*** Opening of MATERIAL FOR THIS TASK ***
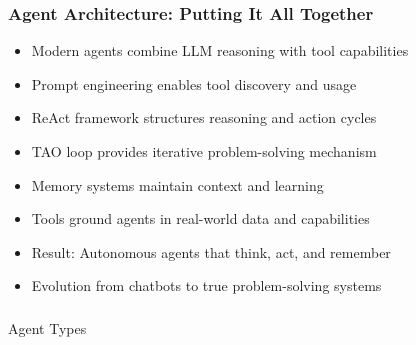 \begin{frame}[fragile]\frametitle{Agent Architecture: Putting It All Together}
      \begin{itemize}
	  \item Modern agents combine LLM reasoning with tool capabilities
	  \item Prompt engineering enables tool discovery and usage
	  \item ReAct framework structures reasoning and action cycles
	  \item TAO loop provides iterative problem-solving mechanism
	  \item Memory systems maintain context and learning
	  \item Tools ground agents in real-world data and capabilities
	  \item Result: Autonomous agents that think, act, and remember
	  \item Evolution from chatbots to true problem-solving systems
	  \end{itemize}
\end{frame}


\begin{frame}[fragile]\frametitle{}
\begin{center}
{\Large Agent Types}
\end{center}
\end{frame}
*** Close of MATERIAL FOR THIS TASK ***
*** Opening of MATERIAL FOR THIS TASK ***
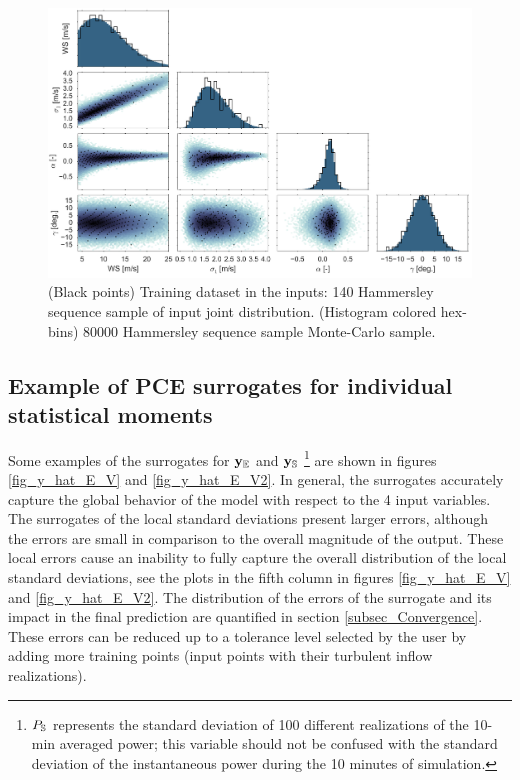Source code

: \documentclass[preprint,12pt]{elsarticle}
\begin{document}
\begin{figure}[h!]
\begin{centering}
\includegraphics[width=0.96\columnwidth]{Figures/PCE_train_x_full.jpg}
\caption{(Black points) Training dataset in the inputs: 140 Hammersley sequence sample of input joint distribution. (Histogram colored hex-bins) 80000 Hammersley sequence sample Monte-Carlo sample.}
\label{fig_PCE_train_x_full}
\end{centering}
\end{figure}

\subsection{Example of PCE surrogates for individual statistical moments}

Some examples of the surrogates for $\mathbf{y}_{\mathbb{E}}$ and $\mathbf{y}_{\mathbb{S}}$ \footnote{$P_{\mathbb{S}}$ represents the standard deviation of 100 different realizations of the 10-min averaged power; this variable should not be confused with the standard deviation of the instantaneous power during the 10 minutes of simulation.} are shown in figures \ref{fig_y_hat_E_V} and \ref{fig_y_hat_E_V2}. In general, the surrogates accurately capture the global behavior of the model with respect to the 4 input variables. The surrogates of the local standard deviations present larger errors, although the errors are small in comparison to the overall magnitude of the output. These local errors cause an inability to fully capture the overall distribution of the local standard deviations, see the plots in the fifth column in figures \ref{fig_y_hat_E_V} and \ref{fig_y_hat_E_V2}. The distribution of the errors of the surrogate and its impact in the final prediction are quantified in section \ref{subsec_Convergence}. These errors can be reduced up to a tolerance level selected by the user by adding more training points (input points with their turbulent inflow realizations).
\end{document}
*** Close of MATERIAL FOR THIS TASK ***
▶ [WHAT TO DO]:
Copy out each line of the listing where the string "systems" appears.

▶ [RESPONSE TO THIS EXERCISE]:
	  \item Memory systems maintain context and learning
	  \item Evolution from chatbots to true problem-solving systems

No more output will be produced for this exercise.